Output only the span of lines that begins at the line containing "soit le périphérique" and ends at the last line of the data, both included, exactly as they appear.

_EXTRACTED DATA:_
[Start of section]
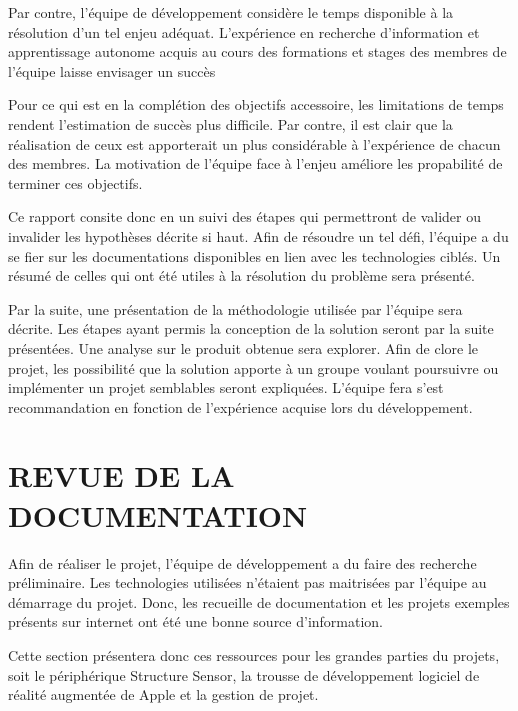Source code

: \documentclass[letterpaper,twoside,12pt,french]{report}
\begin{document}
Par contre, l'équipe de développement considère le temps disponible à la résolution d'un tel enjeu
adéquat. L'expérience en recherche d'information et apprentissage autonome acquis au cours des
formations et stages des membres de l'équipe laisse envisager un succès
\par
Pour ce qui est en la complétion des objectifs accessoire, les limitations de temps rendent
l'estimation de succès plus difficile. Par contre, il est clair que la réalisation de ceux est
apporterait un plus considérable à l'expérience de chacun des membres. La motivation de l'équipe
face à l'enjeu améliore les propabilité de terminer ces objectifs.
\par
Ce rapport consite donc en un suivi des étapes qui permettront de valider ou invalider les
hypothèses décrite si haut. Afin de résoudre un tel défi, l'équipe a du se fier sur les
documentations disponibles en lien avec les technologies ciblés. Un résumé de celles qui ont été
utiles à la résolution du problème sera présenté.
\par
Par la suite, une présentation de la méthodologie utilisée par l'équipe sera décrite. Les étapes
ayant permis la conception de la solution seront par la suite présentées. Une analyse sur le produit
obtenue sera explorer. Afin de clore le projet, les possibilité que la solution apporte à un groupe voulant poursuivre ou
implémenter un projet semblables seront expliquées. L'équipe fera s'est recommandation en fonction
de l'expérience acquise lors du développement.
\chapter*{\uppercase{Revue de la documentation}}
Afin de réaliser le projet, l'équipe de développement a du faire des recherche préliminaire. Les
technologies utilisées n'étaient pas maitrisées par l'équipe au démarrage du projet. Donc, les
recueille de documentation et les projets exemples présents sur internet ont été une bonne source
d'information.
\par
Cette section présentera donc ces ressources pour les grandes parties du projets,
soit le périphérique Structure Sensor, la trousse de développement logiciel de réalité augmentée de
Apple et la gestion de projet.
\end{document}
[End of section]
_EXERCISE OUTPUT:_
soit le périphérique Structure Sensor, la trousse de développement logiciel de réalité augmentée de
Apple et la gestion de projet.
\end{document}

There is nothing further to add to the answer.